Cureton describes the charge that third day in a letter after the war stating that Union artillery opened on them “a half mile of the works” but Confederate lines “crossed the lane in splendid order when about two hundred yards from their works the musketry opened on us.”1
By the time those North Carolina boys got to within forty yards through booming cannons, smoke and murderous fire with dead and mangled bodies all around “our regiment had been reduced to a skirmish line” but still kept “closing to the colours.”2
Through the confusion he heard a cry from Davis’s Mississippi Brigade to the left and turned to see it wiped off the face of the earth by artillery fire like “chaff before a ‘whirl wind'”3
He sums it up:
[T]he gallant old 26th Regiment had sixty-seven muskets and three officers present on the night July 3 1863 of the eight hundred and fifty carried in the fight July 1st 1863.4
Death ‘reigned with universal sway’ in the War Between the States.5
In the book This Republic of Suffering, Death and the American Civil War, historian Drew Gilpin Faust writes:
In the middle of the nineteenth century, the United States embarked on a new relationship with death, entering into a civil war that proved bloodier than any other conflict in American history, a war that would presage the slaughter of World War I’s Western Front and the global carnage of the twentieth century.6
Dead soldiers in the War Between the States
were equal to the total American fatalities in the Revolution, the War of 1812, the Mexican War, the Spanish-American War, World War I, World War II, and the Korean War combined.7
Faust writes that 620,000 died. Those are the long-accepted figures of Union officer William F. Fox who, in the 1890s, counted losses regiment by regiment.8
Fox knew his numbers were low because of incomplete records from the devastated South and other problems with undercounting.

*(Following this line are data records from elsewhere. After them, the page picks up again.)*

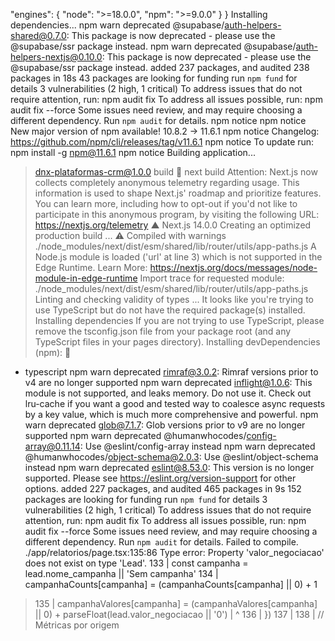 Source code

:   "engines": {
    "node": ">=18.0.0",
    "npm": ">=9.0.0"
  }
}
Installing dependencies...
npm warn deprecated @supabase/auth-helpers-shared@0.7.0: This package is now deprecated - please use the @supabase/ssr package instead.
npm warn deprecated @supabase/auth-helpers-nextjs@0.10.0: This package is now deprecated - please use the @supabase/ssr package instead.
added 237 packages, and audited 238 packages in 18s
43 packages are looking for funding
  run `npm fund` for details
3 vulnerabilities (2 high, 1 critical)
To address issues that do not require attention, run:
  npm audit fix
To address all issues possible, run:
  npm audit fix --force
Some issues need review, and may require choosing
a different dependency.
Run `npm audit` for details.
npm notice
npm notice New major version of npm available! 10.8.2 -> 11.6.1
npm notice Changelog: https://github.com/npm/cli/releases/tag/v11.6.1
npm notice To update run: npm install -g npm@11.6.1
npm notice
Building application...
> dnx-plataformas-crm@1.0.0 build

> next build
Attention: Next.js now collects completely anonymous telemetry regarding usage.
This information is used to shape Next.js' roadmap and prioritize features.
You can learn more, including how to opt-out if you'd not like to participate in this anonymous program, by visiting the following URL:
https://nextjs.org/telemetry
   ▲ Next.js 14.0.0
   Creating an optimized production build ...
 ⚠ Compiled with warnings
./node_modules/next/dist/esm/shared/lib/router/utils/app-paths.js
A Node.js module is loaded ('url' at line 3) which is not supported in the Edge Runtime.
Learn More: https://nextjs.org/docs/messages/node-module-in-edge-runtime
Import trace for requested module:
./node_modules/next/dist/esm/shared/lib/router/utils/app-paths.js
   Linting and checking validity of types ...
It looks like you're trying to use TypeScript but do not have the required package(s) installed.
Installing dependencies
If you are not trying to use TypeScript, please remove the tsconfig.json file from your package root (and any TypeScript files in your pages directory).
Installing devDependencies (npm):

- typescript
npm warn deprecated rimraf@3.0.2: Rimraf versions prior to v4 are no longer supported
npm warn deprecated inflight@1.0.6: This module is not supported, and leaks memory. Do not use it. Check out lru-cache if you want a good and tested way to coalesce async requests by a key value, which is much more comprehensive and powerful.
npm warn deprecated glob@7.1.7: Glob versions prior to v9 are no longer supported
npm warn deprecated @humanwhocodes/config-array@0.11.14: Use @eslint/config-array instead
npm warn deprecated @humanwhocodes/object-schema@2.0.3: Use @eslint/object-schema instead
npm warn deprecated eslint@8.53.0: This version is no longer supported. Please see https://eslint.org/version-support for other options.
added 227 packages, and audited 465 packages in 9s
152 packages are looking for funding
  run `npm fund` for details
3 vulnerabilities (2 high, 1 critical)
To address issues that do not require attention, run:
  npm audit fix
To address all issues possible, run:
  npm audit fix --force
Some issues need review, and may require choosing
a different dependency.
Run `npm audit` for details.
Failed to compile.
./app/relatorios/page.tsx:135:86
Type error: Property 'valor_negociacao' does not exist on type 'Lead'.
  133 |       const campanha = lead.nome_campanha || 'Sem campanha'
  134 |       campanhaCounts[campanha] = (campanhaCounts[campanha] || 0) + 1
> 135 |       campanhaValores[campanha] = (campanhaValores[campanha] || 0) + parseFloat(lead.valor_negociacao || '0')
      |                                                                                      ^
  136 |     })
  137 |
  138 |     // Métricas por origem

Fox’s numbers were updated in 2011 by historian J. David Hacker who analyzed census records for three decades, the decades before, during and after the war, using techniques such as comparing female survival rates with male, to come up with a range of 650,000 to 850,000 deaths. The midpoint, 750,000, has become widely accepted. James McPherson calls that number “plausible.”9
That number is more horrifying when one considers that there were only 31.4 million people in the country when the war started.10
Compare the 750,000 dead of the War Between the States with the 419,400 dead of World War II out of a national population of 132,164,569.

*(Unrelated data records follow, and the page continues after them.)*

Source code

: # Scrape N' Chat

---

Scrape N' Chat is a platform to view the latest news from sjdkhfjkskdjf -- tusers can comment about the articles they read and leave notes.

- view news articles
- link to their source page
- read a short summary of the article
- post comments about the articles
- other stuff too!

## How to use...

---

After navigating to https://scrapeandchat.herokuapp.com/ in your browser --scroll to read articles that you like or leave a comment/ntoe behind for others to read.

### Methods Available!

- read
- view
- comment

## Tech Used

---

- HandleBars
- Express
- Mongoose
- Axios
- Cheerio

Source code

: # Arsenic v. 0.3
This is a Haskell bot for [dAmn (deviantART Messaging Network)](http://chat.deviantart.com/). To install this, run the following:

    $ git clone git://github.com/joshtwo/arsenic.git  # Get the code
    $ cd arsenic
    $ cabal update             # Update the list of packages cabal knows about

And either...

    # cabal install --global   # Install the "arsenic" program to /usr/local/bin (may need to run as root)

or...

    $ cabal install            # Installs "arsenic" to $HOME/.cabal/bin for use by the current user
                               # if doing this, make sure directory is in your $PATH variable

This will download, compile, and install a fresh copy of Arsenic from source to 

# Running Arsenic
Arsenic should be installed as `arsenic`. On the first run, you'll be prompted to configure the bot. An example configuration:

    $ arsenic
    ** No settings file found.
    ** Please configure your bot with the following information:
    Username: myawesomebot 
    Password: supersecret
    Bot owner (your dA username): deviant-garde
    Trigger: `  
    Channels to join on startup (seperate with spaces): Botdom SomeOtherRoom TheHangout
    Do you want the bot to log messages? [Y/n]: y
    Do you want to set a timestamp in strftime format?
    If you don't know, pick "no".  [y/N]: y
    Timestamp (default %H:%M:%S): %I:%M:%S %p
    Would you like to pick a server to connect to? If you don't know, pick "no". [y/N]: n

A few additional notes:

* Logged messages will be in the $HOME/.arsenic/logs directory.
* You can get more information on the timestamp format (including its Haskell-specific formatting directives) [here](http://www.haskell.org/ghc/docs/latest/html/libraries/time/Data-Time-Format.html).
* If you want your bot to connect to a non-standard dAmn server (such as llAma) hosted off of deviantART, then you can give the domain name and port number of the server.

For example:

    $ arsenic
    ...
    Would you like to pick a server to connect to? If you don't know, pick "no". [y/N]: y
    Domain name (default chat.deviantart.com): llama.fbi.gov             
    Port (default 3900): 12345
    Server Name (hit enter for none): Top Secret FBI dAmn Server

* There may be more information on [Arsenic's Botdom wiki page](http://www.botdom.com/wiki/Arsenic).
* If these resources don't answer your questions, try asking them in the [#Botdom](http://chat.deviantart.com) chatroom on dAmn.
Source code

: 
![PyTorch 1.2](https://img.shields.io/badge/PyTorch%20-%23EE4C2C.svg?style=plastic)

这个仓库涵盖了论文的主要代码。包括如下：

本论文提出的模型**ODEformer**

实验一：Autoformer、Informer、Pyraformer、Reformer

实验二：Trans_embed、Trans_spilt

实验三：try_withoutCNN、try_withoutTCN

Consider the carnage. Faust quotes historian James McPherson:
[T]he overall mortality rate for the South exceeded that of any country in World War I and that of all but the region between the Rhine and the Volga in World War II.11
Historian Phil Leigh writes:
At least five percent of the white population of the eleven Confederate states, from which the government drew her soldiers, were killed during the Civil War. If America were to go to war presently and suffer the same death ratio [as the South], the number of killed would total seventeen million. That is more than forty times the number of American deaths during World War II.12
Leigh is making the point that:
Given the magnitude of such losses, nobody with common sense could believe that the prime motive to erect and display memorials to seventeen million dead . . . would be anything other than to honor their memory.13
The War Between the States was not only bloody, it changed our government forever. It is commonly referred to as the central event in American history.
We went from the republic of the Founding Fathers in which states were supreme and sovereign,14 to a consolidated national government that was supreme over the states.
Southerners had wanted their states supreme and sovereign forever: States’ Rights. The Preamble to the Confederate Constitution makes that clear:
We, the people of the Confederate States, each State acting in its sovereign and independent character, in order to form a permanent federal government, establish justice, insure domestic tranquillity, and secure the blessings of liberty to ourselves and our posterity invoking the favor and guidance of Almighty God do ordain and establish this Constitution for the Confederate States of America. (Bold emphasis added)
But Northerners wanted the federal government supreme. They were the “Federals” in the war.
They wanted to control the country’s economy, banking, money, commerce, taxes, tariffs and wealth by controlling the federal government.
Federal legislation giving Northerners monopolies, bounties and subsidies for their businesses that were always paid out of the national treasury had made them rich and powerful. Georgia’s declaration of causes for its secession had accurately stated:
The material prosperity of the North was greatly dependent on the Federal Government; that of the South not at all.15
Yet, Southerners were producing the wealth of the country with their agriculture. Southern agricultural commodities “accounted for close to 82% of [the] U.S. export business”16 in a global plantation economy. Cotton alone was over 60% of U.S. exports in 1860.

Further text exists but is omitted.